We demonstrate explicitly the existence of a new family of outgoing-wave normal modes of pulsating relativistic stars, the first such family known that has no analogue in Newtonian stars. These modes were discovered earlier by the authors in a toy model, where they were called strongly damped normal modes. Kojima then found the first examples of these modes in realistic spherical polytropic stellar models. Here we give a number of arguments that demonstrate the existence of this family unequivocally, and we calculate a large number of eigenfrequencies. Physically, the modes arise directly from the coupling of the fluid oscillations of the star to the gravitational-wave oscillations of the space-time metric. Previously studied modes of relativistic stars have been close analogues of modes of Newtonian stars, where the coupling to gravitational waves mainly generates a small imaginary part to the frequency. Such modes can be classified using the Newtonian classes: f-, p-, g- and r- modes. The present modes, by contrast, have no Newtonian analogue. They are primarily oscillations of the space-time metric in which the fluid hardly vibrates at all. We christen them w-modes (gravitational-wave modes).
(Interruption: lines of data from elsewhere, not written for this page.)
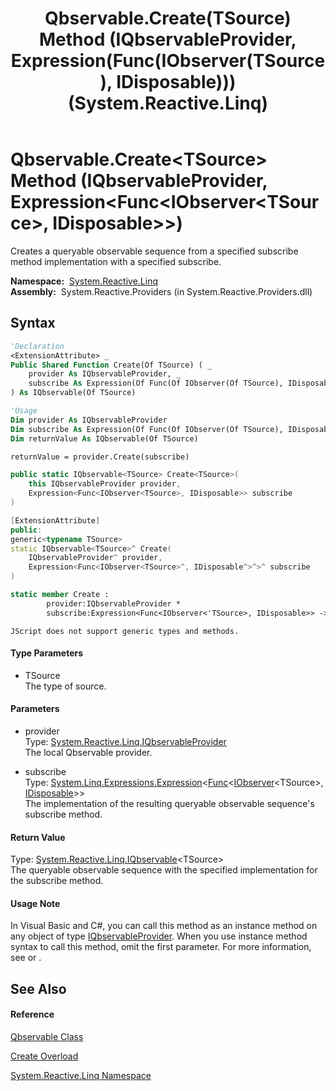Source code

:﻿---
title: Qbservable.Create(TSource) Method (IQbservableProvider, Expression(Func(IObserver(TSource), IDisposable))) (System.Reactive.Linq)
TOCTitle: Create(TSource) Method (IQbservableProvider, Expression(Func(IObserver(TSource), IDisposable)))
ms:assetid: M:System.Reactive.Linq.Qbservable.Create``1(System.Reactive.Linq.IQbservableProvider,System.Linq.Expressions.Expression{System.Func{System.IObserver{``0},System.IDisposable}})
ms:mtpsurl: https://msdn.microsoft.com/en-us/library/Hh211705(v=VS.103)
ms:contentKeyID: 36069151
ms.date: 06/28/2011
mtps_version: v=VS.103
dev_langs:
- vb
- csharp
- c++
- fsharp
- jscript
---

# Qbservable.Create\<TSource\> Method (IQbservableProvider, Expression\<Func\<IObserver\<TSource\>, IDisposable\>\>)

Creates a queryable observable sequence from a specified subscribe method implementation with a specified subscribe.

**Namespace:**  [System.Reactive.Linq](hh211929\(v=vs.103\).md)  
**Assembly:**  System.Reactive.Providers (in System.Reactive.Providers.dll)

## Syntax

``` vb
'Declaration
<ExtensionAttribute> _
Public Shared Function Create(Of TSource) ( _
    provider As IQbservableProvider, _
    subscribe As Expression(Of Func(Of IObserver(Of TSource), IDisposable)) _
) As IQbservable(Of TSource)
```

``` vb
'Usage
Dim provider As IQbservableProvider
Dim subscribe As Expression(Of Func(Of IObserver(Of TSource), IDisposable))
Dim returnValue As IQbservable(Of TSource)

returnValue = provider.Create(subscribe)
```

``` csharp
public static IQbservable<TSource> Create<TSource>(
    this IQbservableProvider provider,
    Expression<Func<IObserver<TSource>, IDisposable>> subscribe
)
```

``` c++
[ExtensionAttribute]
public:
generic<typename TSource>
static IQbservable<TSource>^ Create(
    IQbservableProvider^ provider, 
    Expression<Func<IObserver<TSource>^, IDisposable^>^>^ subscribe
)
```

``` fsharp
static member Create : 
        provider:IQbservableProvider * 
        subscribe:Expression<Func<IObserver<'TSource>, IDisposable>> -> IQbservable<'TSource> 
```

``` jscript
JScript does not support generic types and methods.
```

#### Type Parameters

  - TSource  
    The type of source.

#### Parameters

  - provider  
    Type: [System.Reactive.Linq.IQbservableProvider](hh212104\(v=vs.103\).md)  
    The local Qbservable provider.  

<!-- end list -->

  - subscribe  
    Type: [System.Linq.Expressions.Expression](https://msdn.microsoft.com/en-us/library/Bb335710)\<[Func](https://msdn.microsoft.com/en-us/library/Bb549151)\<[IObserver](https://msdn.microsoft.com/en-us/library/Dd783449)\<TSource\>, [IDisposable](https://msdn.microsoft.com/en-us/library/aax125c9)\>\>  
    The implementation of the resulting queryable observable sequence's subscribe method.  

#### Return Value

Type: [System.Reactive.Linq.IQbservable](hh229328\(v=vs.103\).md)\<TSource\>  
The queryable observable sequence with the specified implementation for the subscribe method.  

#### Usage Note

In Visual Basic and C\#, you can call this method as an instance method on any object of type [IQbservableProvider](hh212104\(v=vs.103\).md). When you use instance method syntax to call this method, omit the first parameter. For more information, see [](https://msdn.microsoft.com/en-us/library/Bb384936) or [](https://msdn.microsoft.com/en-us/library/Bb383977).

## See Also

#### Reference

[Qbservable Class](hh211693\(v=vs.103\).md)

[Create Overload](hh229608\(v=vs.103\).md)

[System.Reactive.Linq Namespace](hh211929\(v=vs.103\).md)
These modes are strongly damped, being characterized by complex frequencies with unusually large imaginary parts, comparable to their real parts. We calculate a sequence of l = 2 modes for a number of spherical polytropic stellar models. An interesting feature of w-modes is that the lowest order mode of each sequence has a frequency similar to that of the lowest order mode of a spherical black hole. For higher modes, the spectrum diverges from the black-hole spectrum, but shows remarkable similarity to that of the strongly damped modes of the toy problem. As carriers of gravitational-wave information, w-modes may be important and observable in the burst of gravitational radiation that follows the formation of a neutron star. They should also be essential in solving the problem of the completeness of the outgoing-wave normal modes of radiating systems.